砂川さんがこの誓約書に本当に署名と捺印をしてしまった。
羽鳥さんと婚約をしている砂川さんが。
「砂川さんって勉強も仕事も出来るけどバカでしょ?」
乾いた笑い声と一緒にそう聞くと、砂川さんは困った顔で頷いた。
「うん、俺はバカだよ。
いつもいつも後になってから気付くんだよね。」
きっと後で後悔をするであろう砂川さんは私の手から万年筆と朱肉、そしてグチャグチャの誓約書を抜き取り自分の家の方を指差した。
「コピーを取るから俺の家においで。」
「それは新しい台詞だね。」
「何が?」
「“俺の家においでシリーズ”。」
「・・・ごめんね、俺昔より更にオジサンになってるから純愛ちゃんが何を言っているのか全く分からない。」
「相変わらずめっちゃ変なオジサンだよね。
変わったと思ってたのにやっぱり変なオジサン。」
「うん、こっちの経理部の女性達からパワハラの如く言われているよ。」
「それは自業自得。」
「そんなにかな?」
「うん、そんなに。」
昔と同じようなやり取りをしながら砂川さんの家まで砂川さんと並びながら歩いていく。
誓約書を交わしたから“怖い”とは思わなかった。
「純愛ちゃんは少し悪い子になったね。
昔は凄く良い子だったのに。」
「“悪い子”じゃなくて“悪い女”を目指してるトコロなの。」
「・・・佐伯さんに任せるの、反対するべきだったかな。」
.
「うん・・・。」
口頭で説明する内容を砂川さんの方から聞いてきてくれた。
「純愛ちゃんは俺が相手で大丈夫なの?」
「うん・・・。」
「彼氏には俺達のことを秘密にする?」
「ううん、彼氏も知ってる。
相手が砂川さんだとは知らないけど、私が他の男の人とエッチをすることは知ってる。
元々それをすすめてきたのは彼氏だから。」
「相手は田代君だと思ってる?」
「田代じゃないことも知ってる。
私が昔・・・片想いをしていた相手で、昔エッチをしていた相手だって知ってる。」
俯きながらそれを口にした後、砂川さんは少しだけ無言になった。
そして・・・
「俺には2人が何を考えているのか全く分からない。」
そう言って、私の手から抜き取ったメモ用紙を私に返そうとしてきた。
「佐伯さんの意見は経理部でいつも1番厳しいからね。
佐伯さんの差し金でもあるんだろうけど、若い女の子が考えることは俺には全く理解が出来ない。」
佐伯さんが書いてくれた誓約書を私に押し付けようとしてきたかと思ったら、砂川さんはその誓約書を手の中でグシャッと押し潰してしまった。

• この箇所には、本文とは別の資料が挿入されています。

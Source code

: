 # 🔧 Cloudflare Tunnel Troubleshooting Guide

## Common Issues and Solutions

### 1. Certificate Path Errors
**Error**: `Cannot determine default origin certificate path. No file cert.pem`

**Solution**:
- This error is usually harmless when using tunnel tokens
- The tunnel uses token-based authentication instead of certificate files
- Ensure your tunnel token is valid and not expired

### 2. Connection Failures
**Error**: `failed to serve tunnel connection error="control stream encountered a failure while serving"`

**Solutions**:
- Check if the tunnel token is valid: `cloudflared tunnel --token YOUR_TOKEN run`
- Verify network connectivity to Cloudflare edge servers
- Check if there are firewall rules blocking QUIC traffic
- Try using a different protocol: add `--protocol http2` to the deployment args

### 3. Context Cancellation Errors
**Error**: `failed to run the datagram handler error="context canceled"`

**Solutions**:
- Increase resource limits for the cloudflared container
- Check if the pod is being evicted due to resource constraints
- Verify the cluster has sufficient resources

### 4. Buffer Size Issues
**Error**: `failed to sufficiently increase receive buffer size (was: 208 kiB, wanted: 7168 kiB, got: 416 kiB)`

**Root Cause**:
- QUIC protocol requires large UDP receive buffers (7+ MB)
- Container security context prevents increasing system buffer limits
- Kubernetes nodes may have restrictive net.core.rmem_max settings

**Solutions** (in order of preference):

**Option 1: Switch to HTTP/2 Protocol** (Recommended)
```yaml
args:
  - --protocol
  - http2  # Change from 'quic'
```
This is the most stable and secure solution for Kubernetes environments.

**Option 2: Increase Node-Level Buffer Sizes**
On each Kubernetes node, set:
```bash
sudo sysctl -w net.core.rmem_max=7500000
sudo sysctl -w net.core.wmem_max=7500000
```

「こんなバカみたいなことをする前に、彼氏とちゃんとセックスが出来るように2人で努力をした方が良い。」
その言葉には思わず顔を上げ、乾いた笑い声を出してしまった。
「私の努力なんて全然意味がないことは砂川さんが1番知ってるじゃん・・・っ。
私、いっぱい努力してたよ・・・?
電気は絶対に消していたし顔は絶対に見せないようにしていたし、エッチの最中には手だって少しも砂川さんの身体につけないようにしてた・・・っ。」
砂川さんとエッチをする為に私はいつもいつもいつも努力をしていた。
「何をしてもほとんど変わらないような砂川さんのモノが少し大きくなったタイミングで避妊具をつけて、すぐに穴の中に入れて必死に動いてた。」
「うん、ごめんね・・・。
俺はそういう欲が全くなかったから。」
「嘘つき・・・。」
羽鳥さんとは夢中でエッチをしているはずの砂川さんに“嘘つき”と言った。
「昨日私と出来るって言った言葉もやっぱり嘘だったじゃん・・・。
やっぱり、私のことが可哀想だから言っただけだったじゃん・・・。
やっぱり出来ないなら昨日あんな嘘なんてつかないで欲しかった・・・。」
砂川さんに向かって手の平を差し出す。
「もう1回田代にお願いしてくる。
土下座でも何でもして、田代にお願いしてくる。
誓約書、返して。」
田代にはこの誓約書は必要ないだろうけど、砂川さんには何も持っていて欲しくないからそう言った。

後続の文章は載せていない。